Primeiro Jacó envia mensageiros com um discurso pronto, v. 3-5. Ao anunciar a Esaú tudo o que possuía, Jacó intencionava persuadir Esaú de que o Senhor o tinha abençoado de modo inteiramente à parte daquela bênção que ele havia, tão sutilmente, tomado do irmão mais velho. É como se dissesse que a usurpação não lhe valera de nada.

Em segundo lugar Jacó usa de uma linguagem cortês, note – “meu senhor Esaú”, v.4,5. Ao enviar mensageiros, Jacó esperava “achar favor” (LXX, gr charis) aos olhos de Esaú, v.5. Contudo, ao retornarem os mensageiros sem uma resposta por parte de Esaú e ainda dizendo que ele vem ao encontro de Jacó com um pequeno exército (v. 6) é para ele um forte indicativo que não obteve aquilo que esperava v.7. O texto diz que Jacó ficou tomado de medo e muito consternado. O hebraico descreve Jacó como alguém que está excessivamente amedrontado e angustiado. Na sua oração Jacó revela o seu temor de que seu irmão viesse a mata-lo e aos seus (v.11). Mais tarde, em Betel, Jacó refere-se a esse momento como tempo de “angústia”, mas usa outro termo que quer dizer “adversidade” ou “tribulação”, 35.3.  . Assim, se a primeira estratégia falha, Jacó, sempre cheio de recursos emprega outra estratégia. O plano “b” é posto em prática.

Em terceiro lugar ele divide aqueles que estão com ele em dois bandos, v. 7. Pensava Jacó que se Esaú desse sobre eles, mataria o primeiro grupo e quando chegasse ao segundo, sua ira já estaria aplacada e assim, não os mataria ou que eles tivessem tempo de fugir enquanto o primeiro grupo era dizimado, v.8. No primeiro grupo, ao que parece estavam, além de alguns animais, os servos, no segundo, os membros de sua família, v.22. O grupo em que estava a sua família estava dividido assim: primeiro, as servas imediatamente seguidas por seus filhos, depois Lia e seus filhos e por último, Raquel e José, 33.2. Essa disposição deixa evidente o favoritismo de Jacó por Raquel e José.

Em quarto lugar, Jacó ora, vv.9-12. A oração de Jacó é uma oração pactual, reivindicando a proteção de Deu à luz de Sua ordem para que voltasse a Canaã.

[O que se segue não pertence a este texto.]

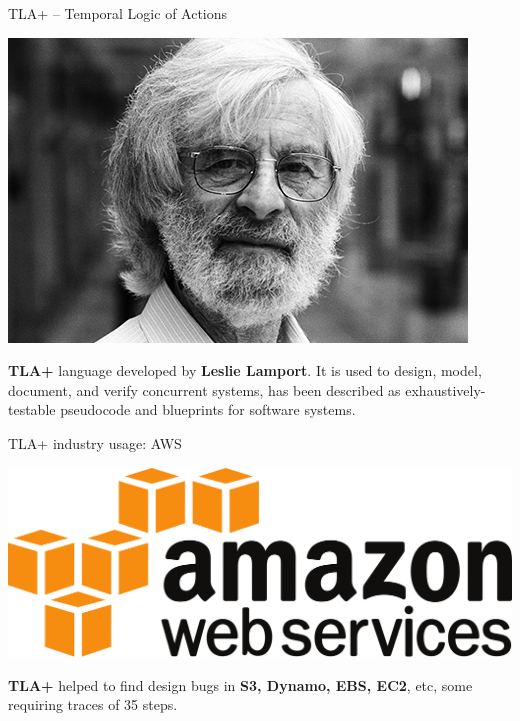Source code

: \documentclass[12pt]{beamer}
\begin{document}
  \begin{frame}{TLA+ -- Temporal Logic of Actions}
      \begin{center}
          \includegraphics[scale=0.3]{figures/lamport.jpg}
      \end{center}
      \textbf{TLA+} language developed by \textbf{Leslie Lamport}. It is
      used to design, model, document, and verify concurrent systems, has
      been described as exhaustively-testable pseudocode and blueprints
      for software systems.
  \end{frame}
  \begin{frame}{TLA+ industry usage: AWS}
    \begin{center}
       \includegraphics[scale=0.08]{figures/aws}
    \end{center}
      \textbf{TLA+} helped to find design bugs in \textbf{S3, Dynamo, EBS, EC2},
      etc, some requiring traces of 35 steps.~\cite{aws2014}
  \end{frame}
\end{document}
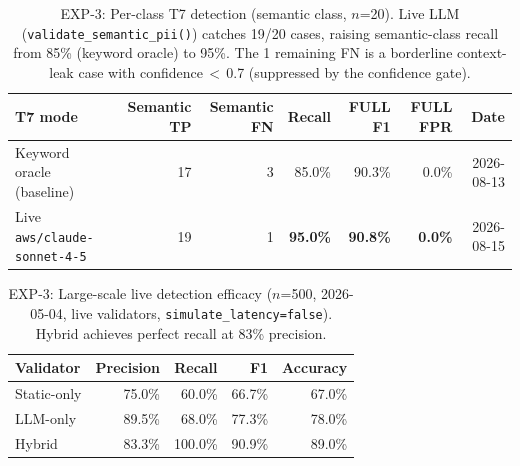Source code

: \begin{table}[t]
\centering
\small
\caption{EXP-3: Per-class T7 detection (semantic class, $n$=20).
  Live LLM (\texttt{validate\_semantic\_pii()}) catches 19/20 cases, raising
  semantic-class recall from 85\% (keyword oracle) to 95\%.
  The 1 remaining FN is a borderline context-leak case with
  confidence\,$<$\,0.7 (suppressed by the confidence gate).}
\label{tab:exp3-semantic}
\begin{tabular}{lrrrrrr}
\hline
\textbf{T7 mode} & \textbf{Semantic TP} & \textbf{Semantic FN} & \textbf{Recall} & \textbf{FULL F1} & \textbf{FULL FPR} & \textbf{Date} \\
\hline
Keyword oracle (baseline) & 17 & 3 & 85.0\% & 90.3\% & 0.0\% & 2026-08-13 \\
Live \texttt{aws/claude-sonnet-4-5} & 19 & 1 & \textbf{95.0\%} & \textbf{90.8\%} & \textbf{0.0\%} & 2026-08-15 \\
\hline
\end{tabular}
\end{table}

\begin{table}[t]
\centering
\small
\caption{EXP-3: Large-scale live detection efficacy ($n$=500, 2026-05-04,
  live validators, \texttt{simulate\_latency=false}).
  Hybrid achieves perfect recall at 83\% precision.}
\label{tab:exp3-live500}
\begin{tabular}{lrrrr}
\hline
\textbf{Validator} & \textbf{Precision} & \textbf{Recall} & \textbf{F1} & \textbf{Accuracy} \\
\hline
Static-only & 75.0\% & 60.0\% & 66.7\% & 67.0\% \\
LLM-only    & 89.5\% & 68.0\% & 77.3\% & 78.0\% \\
Hybrid      & 83.3\% &100.0\% & 90.9\% & 89.0\% \\
\hline
\end{tabular}
\end{table}

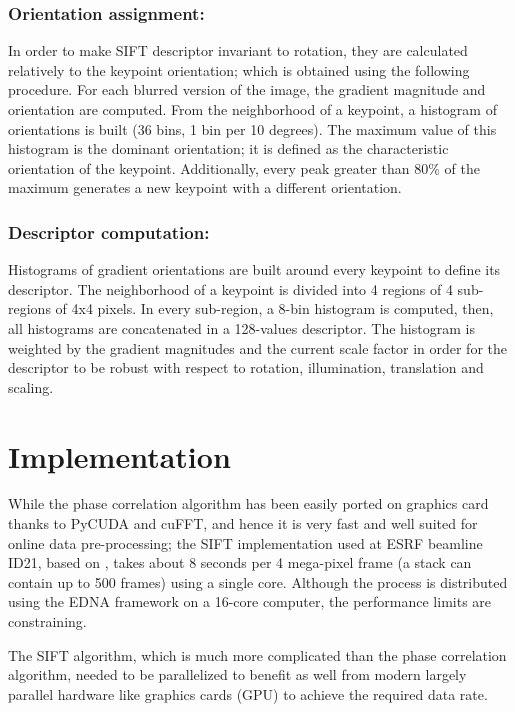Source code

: \documentclass[preprint]{iucr}
\begin{document}
\subsubsection{Orientation assignment:}
In order to make SIFT descriptor invariant to rotation, they are calculated
relatively to the keypoint orientation; which is obtained using the following
procedure.
For each blurred version of the image, the gradient magnitude and orientation
are computed.
From the neighborhood of a keypoint, a histogram of orientations is built (36
bins, 1 bin per 10 degrees).
The maximum value of this histogram is the dominant orientation; it is defined
as the characteristic orientation of the keypoint.
Additionally, every peak greater than 80\% of the maximum generates a new
keypoint with a different orientation.



\subsubsection{Descriptor computation:}
Histograms of gradient orientations are built around every keypoint to define
its descriptor.
The neighborhood of a keypoint is divided into 4 regions of 4 sub-regions of 4x4
pixels.
In every sub-region, a 8-bin histogram is computed, then, all histograms
are concatenated in a 128-values descriptor.
The histogram is weighted by the gradient magnitudes and the current scale
factor in order for the descriptor to be robust with respect to rotation,
illumination, translation and scaling.


\section{Implementation}

While the phase correlation algorithm has been easily ported on graphics card
thanks to PyCUDA \cite{pyopencl} and cuFFT, and hence it is very fast and well
suited for online data pre-processing;
the SIFT implementation used at ESRF beamline ID21, based on \cite{ASIFT},
takes about 8 seconds per 4 mega-pixel frame  (a stack can contain up to  500
frames) using a single core.
Although the process is distributed using the EDNA framework \cite{edna} on a
16-core computer, the performance limits are constraining.

The SIFT algorithm, which is much more complicated than the phase
correlation algorithm, needed to be parallelized to benefit as well from modern
largely parallel hardware like graphics cards (GPU) to achieve the required
data rate.
\end{document}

Uma análise dos vv.9-12 revela elementos de uma verdadeira oração:
·         Jacó reconhece a iniciativa divina nas manifestações de graça para com seu pai e para consigo mesmo, v. 9;
·         Jacó reconhece o seu próprio demérito diante de Deus e Deus como a fonte de todo o bem e do dom perfeito, v.10;
·         Jacó reconhece que é necessitado de proteção divina, v.11;
·         Jacó expressa sua fé na promessa de Deus, v.12.

Em quinto lugar, Jacó apesar de ter orado, apela ao suborno, v. 13-21. O presente era extravagante, pois 550 animais estavam sendo separados em três rebanhos para serem doados a Esaú.  A intenção de Jacó é expressa nas palavras “vou aplacá-lo com o presente mandado à minha frente; depois o verei face a face, talvez me aceite” (v.20). Sua mente aguçada considera as alternativas, avalia as chances e procura uma saída. Jacó ainda não aprendeu a depender totalmente de Deus para sua salvação.

O GRANDE MOMENTO – O CONFRONTO COM DEUS
Este é o grande momento na vida de Jacó, o confronto com Deus no vau de Jaboque. Depois desse confronto, Jacó não será mais o mesmo. Este confronto ilustra também o encontro de cada um de nós com Deus.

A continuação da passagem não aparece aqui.